*** Dataset content Section Begins ***
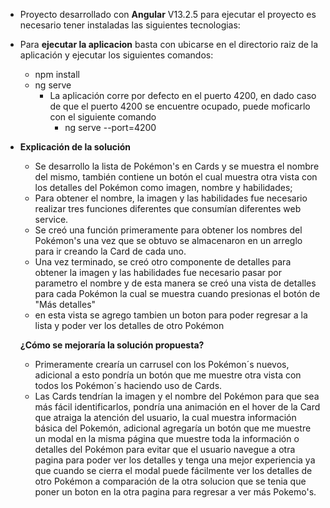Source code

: - Proyecto desarrollado con **Angular** V13.2.5 para ejecutar el proyecto es necesario tener instaladas las siguientes tecnologias:

-   Para **ejecutar la aplicacion** basta con ubicarse en el directorio raiz de la aplicación y ejecutar los siguientes comandos:
    -   npm install
    -   ng serve
        -  La aplicación corre por defecto en el puerto 4200, en dado caso de que el puerto 4200 se encuentre ocupado, puede moficarlo con el siguiente comando
            -   ng serve --port=4200

-   **Explicación de la solución**
    -  Se desarrollo la lista de Pokémon's en Cards y se muestra el nombre del mismo, también contiene un botón el cual muestra otra vista con los detalles del Pokémon como imagen, nombre y habilidades;
    -  Para obtener el nombre, la imagen y las habilidades fue necesario realizar tres funciones diferentes que consumían diferentes web service.
    -  Se creó una función primeramente para obtener los nombres del Pokémon's una vez que se obtuvo se almacenaron en un arreglo para ir creando la Card de cada uno.
    -  Una vez terminado, se creó otro componente de detalles para obtener la imagen y las habilidades fue necesario pasar por parametro el nombre y de esta manera se creó una vista de detalles para cada Pokémon la cual se muestra cuando presionas el botón de "Más detalles"
    -  en esta vista se agrego tambien un boton para poder regresar a la lista y poder ver los detalles de otro Pokémon 

    **¿Cómo se mejoraría la solución propuesta?**
    -  Primeramente crearía un carrusel con los Pokémon´s nuevos, adicional a esto pondría un botón que me muestre otra vista con todos los Pokémon´s haciendo uso de Cards.
    -  Las Cards tendrían la imagen y el nombre del Pokémon para que sea más fácil identificarlos, pondría una animación en el hover de la Card que atraiga la atención del usuario, la cual muestra información básica del Pokemón, adicional agregaría un botón que me muestre un modal en la misma página que muestre toda la información o detalles del Pokémon para evitar que el usuario navegue a otra pagina para poder ver los detalles y tenga una mejor experiencia ya que cuando se cierra el modal puede fácilmente ver los detalles de otro Pokémon a comparación de la otra solucion que se tenia que poner un boton en la otra pagina para regresar a ver más Pokemo's.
*** Dataset content Section Ends ***
◆ **Task goal**
Leave out the pictures and return the rest of the records exactly.

◆ **Result of the task**
Source code

: - Proyecto desarrollado con **Angular** V13.2.5 para ejecutar el proyecto es necesario tener instaladas las siguientes tecnologias:

-   Para **ejecutar la aplicacion** basta con ubicarse en el directorio raiz de la aplicación y ejecutar los siguientes comandos:
    -   npm install
    -   ng serve
        -  La aplicación corre por defecto en el puerto 4200, en dado caso de que el puerto 4200 se encuentre ocupado, puede moficarlo con el siguiente comando
            -   ng serve --port=4200

-   **Explicación de la solución**
    -  Se desarrollo la lista de Pokémon's en Cards y se muestra el nombre del mismo, también contiene un botón el cual muestra otra vista con los detalles del Pokémon como imagen, nombre y habilidades;
    -  Para obtener el nombre, la imagen y las habilidades fue necesario realizar tres funciones diferentes que consumían diferentes web service.
    -  Se creó una función primeramente para obtener los nombres del Pokémon's una vez que se obtuvo se almacenaron en un arreglo para ir creando la Card de cada uno.
    -  Una vez terminado, se creó otro componente de detalles para obtener la imagen y las habilidades fue necesario pasar por parametro el nombre y de esta manera se creó una vista de detalles para cada Pokémon la cual se muestra cuando presionas el botón de "Más detalles"
    -  en esta vista se agrego tambien un boton para poder regresar a la lista y poder ver los detalles de otro Pokémon 

    **¿Cómo se mejoraría la solución propuesta?**
    -  Primeramente crearía un carrusel con los Pokémon´s nuevos, adicional a esto pondría un botón que me muestre otra vista con todos los Pokémon´s haciendo uso de Cards.
    -  Las Cards tendrían la imagen y el nombre del Pokémon para que sea más fácil identificarlos, pondría una animación en el hover de la Card que atraiga la atención del usuario, la cual muestra información básica del Pokemón, adicional agregaría un botón que me muestre un modal en la misma página que muestre toda la información o detalles del Pokémon para evitar que el usuario navegue a otra pagina para poder ver los detalles y tenga una mejor experiencia ya que cuando se cierra el modal puede fácilmente ver los detalles de otro Pokémon a comparación de la otra solucion que se tenia que poner un boton en la otra pagina para regresar a ver más Pokemo's.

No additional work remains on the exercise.